Tuesday, November 20, 2007

Dear Lady Chavez

Dear Lovely Chavez,

Now I've had conversations before with friends about how long a guy should wait to call up a honey after getting her digits. I've always been like, fuck that noise. I mean if we hit it off from the start and she's fit and I'm trying to get with her, it's like boom, I might call her the next day just to say hi. But if I'm not feeling her that much, I might wait til the next time I'm waiting for my creepy crawlers to set to call her up. But this is the flipside of that coin. How much time has to go by before it's too late to call her? Weeks??...Months??...Years? This is my situation.

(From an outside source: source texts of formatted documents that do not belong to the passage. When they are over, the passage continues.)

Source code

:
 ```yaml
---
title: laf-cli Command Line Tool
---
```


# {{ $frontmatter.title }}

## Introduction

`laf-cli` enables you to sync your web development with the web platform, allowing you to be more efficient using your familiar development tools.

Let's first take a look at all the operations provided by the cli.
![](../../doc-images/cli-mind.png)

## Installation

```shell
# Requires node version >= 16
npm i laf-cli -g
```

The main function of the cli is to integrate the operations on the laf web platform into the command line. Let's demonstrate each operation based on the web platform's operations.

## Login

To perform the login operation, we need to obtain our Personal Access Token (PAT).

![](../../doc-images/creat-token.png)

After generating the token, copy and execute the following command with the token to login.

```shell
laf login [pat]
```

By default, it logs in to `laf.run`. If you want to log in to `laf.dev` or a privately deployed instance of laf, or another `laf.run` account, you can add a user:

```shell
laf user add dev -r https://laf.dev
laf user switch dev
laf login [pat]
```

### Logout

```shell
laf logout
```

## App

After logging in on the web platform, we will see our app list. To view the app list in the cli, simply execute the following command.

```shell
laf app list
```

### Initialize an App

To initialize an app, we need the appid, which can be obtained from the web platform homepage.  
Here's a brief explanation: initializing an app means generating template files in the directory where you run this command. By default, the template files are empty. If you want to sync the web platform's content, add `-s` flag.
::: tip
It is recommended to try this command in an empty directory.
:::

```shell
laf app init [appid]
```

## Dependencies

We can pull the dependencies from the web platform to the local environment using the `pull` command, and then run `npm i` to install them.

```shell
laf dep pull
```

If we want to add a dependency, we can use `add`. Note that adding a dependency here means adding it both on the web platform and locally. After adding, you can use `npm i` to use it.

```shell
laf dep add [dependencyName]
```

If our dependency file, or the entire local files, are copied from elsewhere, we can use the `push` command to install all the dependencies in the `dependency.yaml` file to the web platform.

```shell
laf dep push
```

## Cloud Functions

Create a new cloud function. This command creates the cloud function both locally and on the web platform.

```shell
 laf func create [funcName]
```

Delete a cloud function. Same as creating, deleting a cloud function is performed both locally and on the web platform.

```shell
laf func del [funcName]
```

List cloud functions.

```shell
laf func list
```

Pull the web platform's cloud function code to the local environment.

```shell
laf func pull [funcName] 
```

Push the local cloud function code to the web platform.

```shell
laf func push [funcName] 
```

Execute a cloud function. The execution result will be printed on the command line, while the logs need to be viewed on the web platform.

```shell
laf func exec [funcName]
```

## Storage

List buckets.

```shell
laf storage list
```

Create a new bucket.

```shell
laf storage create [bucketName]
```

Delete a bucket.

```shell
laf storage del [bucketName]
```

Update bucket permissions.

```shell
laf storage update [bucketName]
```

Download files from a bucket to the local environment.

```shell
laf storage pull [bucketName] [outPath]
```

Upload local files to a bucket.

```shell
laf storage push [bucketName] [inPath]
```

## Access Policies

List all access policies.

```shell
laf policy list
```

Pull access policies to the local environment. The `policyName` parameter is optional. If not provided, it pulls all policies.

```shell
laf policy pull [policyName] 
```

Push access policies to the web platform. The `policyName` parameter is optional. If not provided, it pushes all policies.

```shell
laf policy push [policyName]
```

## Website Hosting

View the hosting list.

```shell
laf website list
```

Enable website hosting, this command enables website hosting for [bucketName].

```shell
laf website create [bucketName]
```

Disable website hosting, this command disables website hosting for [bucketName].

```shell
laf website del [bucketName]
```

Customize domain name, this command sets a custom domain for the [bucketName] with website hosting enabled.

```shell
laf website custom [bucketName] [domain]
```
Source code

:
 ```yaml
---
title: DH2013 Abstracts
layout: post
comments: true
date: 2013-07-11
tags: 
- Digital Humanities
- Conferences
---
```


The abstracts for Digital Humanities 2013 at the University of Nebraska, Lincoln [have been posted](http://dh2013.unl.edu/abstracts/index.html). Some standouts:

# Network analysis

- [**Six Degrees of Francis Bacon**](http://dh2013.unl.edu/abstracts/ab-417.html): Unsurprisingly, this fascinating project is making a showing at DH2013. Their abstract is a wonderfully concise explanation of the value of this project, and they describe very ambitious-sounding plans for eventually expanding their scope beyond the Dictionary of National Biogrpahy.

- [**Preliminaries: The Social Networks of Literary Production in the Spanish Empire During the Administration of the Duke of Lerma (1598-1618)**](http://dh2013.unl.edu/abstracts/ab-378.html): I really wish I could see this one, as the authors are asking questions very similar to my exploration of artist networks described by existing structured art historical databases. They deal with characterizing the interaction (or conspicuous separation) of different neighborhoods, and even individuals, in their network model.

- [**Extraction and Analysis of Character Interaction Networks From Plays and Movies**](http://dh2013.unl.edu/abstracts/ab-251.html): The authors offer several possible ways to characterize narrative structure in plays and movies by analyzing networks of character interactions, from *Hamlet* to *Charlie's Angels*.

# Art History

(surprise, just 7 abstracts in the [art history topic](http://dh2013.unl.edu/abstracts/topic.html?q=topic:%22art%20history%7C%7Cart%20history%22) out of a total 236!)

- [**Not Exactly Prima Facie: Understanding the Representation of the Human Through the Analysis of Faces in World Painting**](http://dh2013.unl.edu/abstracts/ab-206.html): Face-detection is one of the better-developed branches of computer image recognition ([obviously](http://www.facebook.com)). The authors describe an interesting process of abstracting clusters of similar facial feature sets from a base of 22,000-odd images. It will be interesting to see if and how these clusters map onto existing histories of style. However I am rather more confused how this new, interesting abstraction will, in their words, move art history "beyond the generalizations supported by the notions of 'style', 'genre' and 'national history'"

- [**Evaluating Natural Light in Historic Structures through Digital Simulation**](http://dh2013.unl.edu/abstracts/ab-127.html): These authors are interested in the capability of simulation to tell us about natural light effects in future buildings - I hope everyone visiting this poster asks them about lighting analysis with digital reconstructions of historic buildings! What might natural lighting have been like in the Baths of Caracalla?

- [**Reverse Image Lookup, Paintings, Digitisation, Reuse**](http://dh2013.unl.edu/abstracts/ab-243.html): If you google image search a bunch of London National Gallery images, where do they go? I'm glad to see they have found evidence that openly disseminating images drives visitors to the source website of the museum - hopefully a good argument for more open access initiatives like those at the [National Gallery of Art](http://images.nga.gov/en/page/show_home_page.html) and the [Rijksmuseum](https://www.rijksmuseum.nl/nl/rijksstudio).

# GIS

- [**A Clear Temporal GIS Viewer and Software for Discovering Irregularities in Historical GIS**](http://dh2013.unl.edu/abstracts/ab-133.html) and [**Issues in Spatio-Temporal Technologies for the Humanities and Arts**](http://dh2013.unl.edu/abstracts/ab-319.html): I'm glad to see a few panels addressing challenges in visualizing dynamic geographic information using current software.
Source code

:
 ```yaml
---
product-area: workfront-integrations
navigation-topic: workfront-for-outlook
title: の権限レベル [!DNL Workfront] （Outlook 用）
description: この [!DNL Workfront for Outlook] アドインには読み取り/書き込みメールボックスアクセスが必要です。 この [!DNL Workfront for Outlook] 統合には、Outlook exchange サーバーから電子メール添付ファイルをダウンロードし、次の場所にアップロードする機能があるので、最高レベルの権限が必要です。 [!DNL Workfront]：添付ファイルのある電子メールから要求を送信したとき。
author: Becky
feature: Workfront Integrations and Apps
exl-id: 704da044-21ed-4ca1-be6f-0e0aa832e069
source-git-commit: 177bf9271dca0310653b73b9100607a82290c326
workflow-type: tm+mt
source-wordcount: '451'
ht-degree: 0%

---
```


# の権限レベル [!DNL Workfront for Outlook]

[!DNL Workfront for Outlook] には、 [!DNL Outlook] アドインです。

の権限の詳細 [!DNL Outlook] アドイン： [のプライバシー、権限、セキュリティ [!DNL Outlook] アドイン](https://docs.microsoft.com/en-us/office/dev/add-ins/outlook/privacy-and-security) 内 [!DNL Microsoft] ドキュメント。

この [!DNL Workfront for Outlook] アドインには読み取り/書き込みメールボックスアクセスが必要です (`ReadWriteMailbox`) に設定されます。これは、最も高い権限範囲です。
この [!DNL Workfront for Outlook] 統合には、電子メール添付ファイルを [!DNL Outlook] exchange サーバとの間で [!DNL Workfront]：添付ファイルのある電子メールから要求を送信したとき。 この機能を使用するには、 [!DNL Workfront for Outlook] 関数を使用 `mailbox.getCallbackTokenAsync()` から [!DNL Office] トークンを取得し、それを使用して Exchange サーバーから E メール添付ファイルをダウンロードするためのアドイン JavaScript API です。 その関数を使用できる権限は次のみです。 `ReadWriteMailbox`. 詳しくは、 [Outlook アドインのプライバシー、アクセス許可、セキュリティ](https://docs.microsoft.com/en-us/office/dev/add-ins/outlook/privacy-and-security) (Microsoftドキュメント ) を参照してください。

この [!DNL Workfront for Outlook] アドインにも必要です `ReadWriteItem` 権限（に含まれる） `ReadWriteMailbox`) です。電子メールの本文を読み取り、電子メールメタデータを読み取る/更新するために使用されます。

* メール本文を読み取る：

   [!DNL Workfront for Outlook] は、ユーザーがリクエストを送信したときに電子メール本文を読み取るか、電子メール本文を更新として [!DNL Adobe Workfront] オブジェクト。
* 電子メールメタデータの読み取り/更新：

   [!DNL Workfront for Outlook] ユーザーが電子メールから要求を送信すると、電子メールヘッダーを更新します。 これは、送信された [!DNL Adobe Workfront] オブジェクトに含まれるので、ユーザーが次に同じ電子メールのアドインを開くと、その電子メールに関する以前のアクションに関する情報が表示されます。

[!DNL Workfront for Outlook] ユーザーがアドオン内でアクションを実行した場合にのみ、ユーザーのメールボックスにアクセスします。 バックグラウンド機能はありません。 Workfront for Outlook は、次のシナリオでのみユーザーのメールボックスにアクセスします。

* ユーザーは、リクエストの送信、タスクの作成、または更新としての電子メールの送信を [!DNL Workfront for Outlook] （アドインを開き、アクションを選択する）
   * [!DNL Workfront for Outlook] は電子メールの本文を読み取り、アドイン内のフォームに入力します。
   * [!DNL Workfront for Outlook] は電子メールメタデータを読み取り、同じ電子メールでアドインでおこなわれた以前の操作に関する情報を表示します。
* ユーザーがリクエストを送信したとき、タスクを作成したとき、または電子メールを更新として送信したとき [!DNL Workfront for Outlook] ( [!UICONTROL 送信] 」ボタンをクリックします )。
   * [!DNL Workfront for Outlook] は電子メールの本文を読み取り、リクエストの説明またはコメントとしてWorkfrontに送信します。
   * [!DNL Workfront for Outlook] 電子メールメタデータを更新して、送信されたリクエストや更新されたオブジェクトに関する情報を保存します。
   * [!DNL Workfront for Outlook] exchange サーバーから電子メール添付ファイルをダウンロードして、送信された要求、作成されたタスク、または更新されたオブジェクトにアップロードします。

I came back to the Twin Towns to visit my fam for the holidays and out of boredom I was
going thru boxes of my old crap in the basement. I came across my old school yearbooks. And from the ages of like 12-16 there was a girl who always signed my yearbook and left her digits. She always left comments about me being cute and funny and sweet and requests for me
to call her and all this. I mean we were friends and shit, but I think she wanted something more. I stalked her on myspace and found out she still stays just outside Minneapolis and she's single. I'm now 24 and have never really talked to her, that I can remember, since I up and bounced at the age of 17 to go out on my own to see the world. But now I'm home for like a month and I just wanna say hi... and maybe fuck. I feel like I'm stuck somewhere between a b rated chick flick and an episode of Dateline's To Catch a Predator. Please help.

Love Always,

San Dimas High School Football Rules!!!
Dear San,

First of all...what a dumbass! Sorry, but dudes are either like you and totally oblivious even if you're GIVING them a motorboat in gym class by shoving your chest into their face or you totally don't want to hook up with the guy (hence, the kick to the balls in Chemistry) and they won't leave you alone. There seems to be no in between. In my secret business where I play on the internet all day pretending to do my job, statutes of limitations are very important or else you are SOL (no acronym pun intended). With calling this girl, it would be weird to get a call past 5 years which is a good solid SOL for any situation and you're talking 10 years right here. She may be single but she still may have the old ball and chain (AKA a kid- just kidding Mini Chavez).
Anyway, so this could go one of 2 ways. You could either call her and she's all like, "Hell yeah, you know I had the biggest crush on you. I thought you'd never take the hint. Now, we can go on one date and I can show you what you've missed out on all this time" or she could be like, "Why the fuck is you callin' me? Are you that desparate that you're scouring your yearbook to pick up chicks just to say 'Hi, remember me? Lets fuck!'" Ouch! Well for your sake, I hope its the former.
Fluffgirl will tell you that I am sometimes THE WORST advice giver, because normally my response is, "Fuck it, why not?" regardless of the possible consequences and or/diseases. I would also say go for it in this situation and if she blows you off on the phone just tell her its opposite day and you would never hook up with her because she whores herself out in the yearbook like she's running for Most Likely To Get Suck Seeds and get supersoaked (sorry, that sounds grody).

Love,
LC

1 comment:

Anonymous said...

is that "I got a Bill in my mouth like I'm Hilary Rodham"?!